Oct 04, 2007 - Sale 2122

Sale 2122 - Lot 73

Unsold
Estimate: $ 200,000 - $ 300,000
ELIZABETH CATLETT (1915 - )
El Abrazo (The Embrace).

Carved mahogany, with painted details, 1978. 660x355x265 mm; 26x14x10 1/2 inches. Initialed "EC" and dated in ink, lower edge verso.

El Abrazo is a beautiful and strong sculptural statement by Elizabeth Catlett and a great culmination of her thematic and formal concerns. Catlett has made sculpture in wood since the mid-1950s in Mexico. According to Melanie Herzog, after 8 years of motherhood, Catlett returned to sculpture by working in wood for the first time, studying with José L. Ruiz at the Esmeralda school from 1955-1959. Today her work in wood reflects some of her greatest artistic achievements.

El Abrazo is a natural embodiment of this action - a pose carved from a single piece of wood with no separation of the figures. The grain and cut of this mahogany sculpture accentuate the form and abstraction of the paired bodies - particularly in profile and from the rear, on the shoulders and buttocks. The flared massive base and diagonal lines also direct the viewer upward to the faces. There the painted eyes accentuate both the emotion and the facial features - a technique used in earlier wood works, including Mujer, 1960, and The Black Woman Speaks, 1970. The direct gaze of the couple invites the viewer to share the emotions and humanity of their tight embrace.

Catlett said in 1989:
"I still work figuratively, trying to express emotion through abstract form, color, line, and space.
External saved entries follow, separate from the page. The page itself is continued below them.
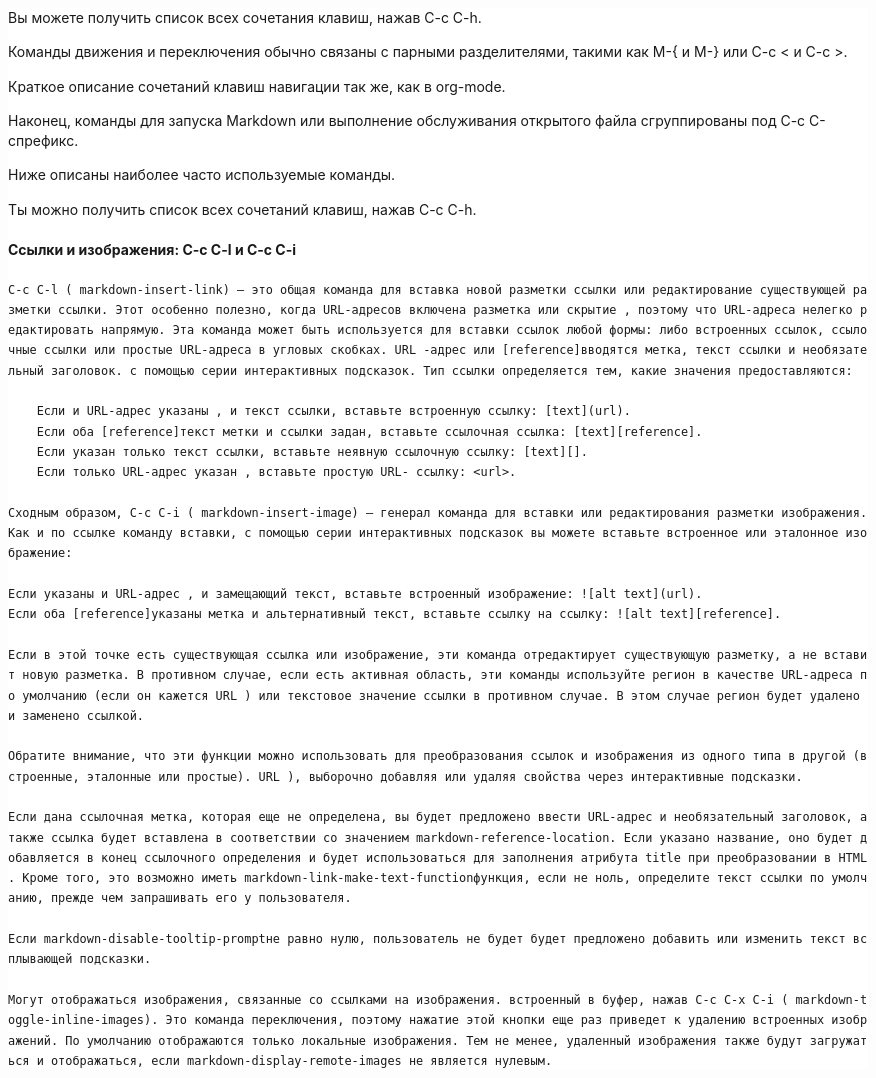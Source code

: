 Вы можете получить список всех сочетания клавиш, нажав C-c C-h.

Команды движения и переключения обычно связаны с парными разделителями, такими как M-{ и M-} или C-c < и C-c >.

Краткое описание сочетаний клавиш навигации так же, как в org-mode.

Наконец, команды для запуска Markdown или выполнение обслуживания открытого файла сгруппированы под C-c C-cпрефикс.

Ниже описаны наиболее часто используемые команды.

Ты можно получить список всех сочетаний клавиш, нажав C-c C-h.

#### Ссылки и изображения: C-c C-l и C-c C-i

    C-c C-l ( markdown-insert-link) — это общая команда для вставка новой разметки ссылки или редактирование существующей разметки ссылки. Этот особенно полезно, когда URL-адресов включена разметка или скрытие , поэтому что URL-адреса нелегко редактировать напрямую. Эта команда может быть используется для вставки ссылок любой формы: либо встроенных ссылок, ссылочные ссылки или простые URL-адреса в угловых скобках. URL -адрес или [reference]вводятся метка, текст ссылки и необязательный заголовок. с помощью серии интерактивных подсказок. Тип ссылки определяется тем, какие значения предоставляются:

        Если и URL-адрес указаны , и текст ссылки, вставьте встроенную ссылку: [text](url).
        Если оба [reference]текст метки и ссылки задан, вставьте ссылочная ссылка: [text][reference].
        Если указан только текст ссылки, вставьте неявную ссылочную ссылку: [text][].
        Если только URL-адрес указан , вставьте простую URL- ссылку: <url>.

    Сходным образом, C-c C-i ( markdown-insert-image) — генерал команда для вставки или редактирования разметки изображения. Как и по ссылке команду вставки, с помощью серии интерактивных подсказок вы можете вставьте встроенное или эталонное изображение:

    Если указаны и URL-адрес , и замещающий текст, вставьте встроенный изображение: ![alt text](url).
    Если оба [reference]указаны метка и альтернативный текст, вставьте ссылку на ссылку: ![alt text][reference].

    Если в этой точке есть существующая ссылка или изображение, эти команда отредактирует существующую разметку, а не вставит новую разметка. В противном случае, если есть активная область, эти команды используйте регион в качестве URL-адреса по умолчанию (если он кажется URL ) или текстовое значение ссылки в противном случае. В этом случае регион будет удалено и заменено ссылкой.

    Обратите внимание, что эти функции можно использовать для преобразования ссылок и изображения из одного типа в другой (встроенные, эталонные или простые). URL ), выборочно добавляя или удаляя свойства через интерактивные подсказки.

    Если дана ссылочная метка, которая еще не определена, вы будет предложено ввести URL-адрес и необязательный заголовок, а также ссылка будет вставлена ​​в соответствии со значением markdown-reference-location. Если указано название, оно будет добавляется в конец ссылочного определения и будет использоваться для заполнения атрибута title при преобразовании в HTML . Кроме того, это возможно иметь markdown-link-make-text-functionфункция, если не ноль, определите текст ссылки по умолчанию, прежде чем запрашивать его у пользователя.

    Если markdown-disable-tooltip-promptне равно нулю, пользователь не будет будет предложено добавить или изменить текст всплывающей подсказки.

    Могут отображаться изображения, связанные со ссылками на изображения. встроенный в буфер, нажав C-c C-x C-i ( markdown-toggle-inline-images). Это команда переключения, поэтому нажатие этой кнопки еще раз приведет к удалению встроенных изображений. По умолчанию отображаются только локальные изображения. Тем не менее, удаленный изображения также будут загружаться и отображаться, если markdown-display-remote-images не является нулевым.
I attempt to reach out to ordinary people who have little or no experience or understanding of art principles, and extend to them what I may feel about a subject, whether anger, indigination, strength, beauty, sacrifice, understanding--whatever, but always something. Even in more abstract sculpture I attempt to get a reaction, possibly by a strong upward gesture, or a close tight feeling between two figures."

A later Embrace of a couple kissing while embracing was made in 1990 in two versions, in mahogany and black marble. Catlett's sculptures are found in such museums as the Metropolitan Museum of Art, the Smithsonian American Art Museum, the Museo de Arte Moderno, Mexico City and the Wadsworth Atheneum Museum of Art, Hartford, CT, and the private collections of Camille O. and William H. Cosby Jr., David C. Driskell, Dr. Walter O. Evans and Grant Hill. Herzog , p. 117 and 169.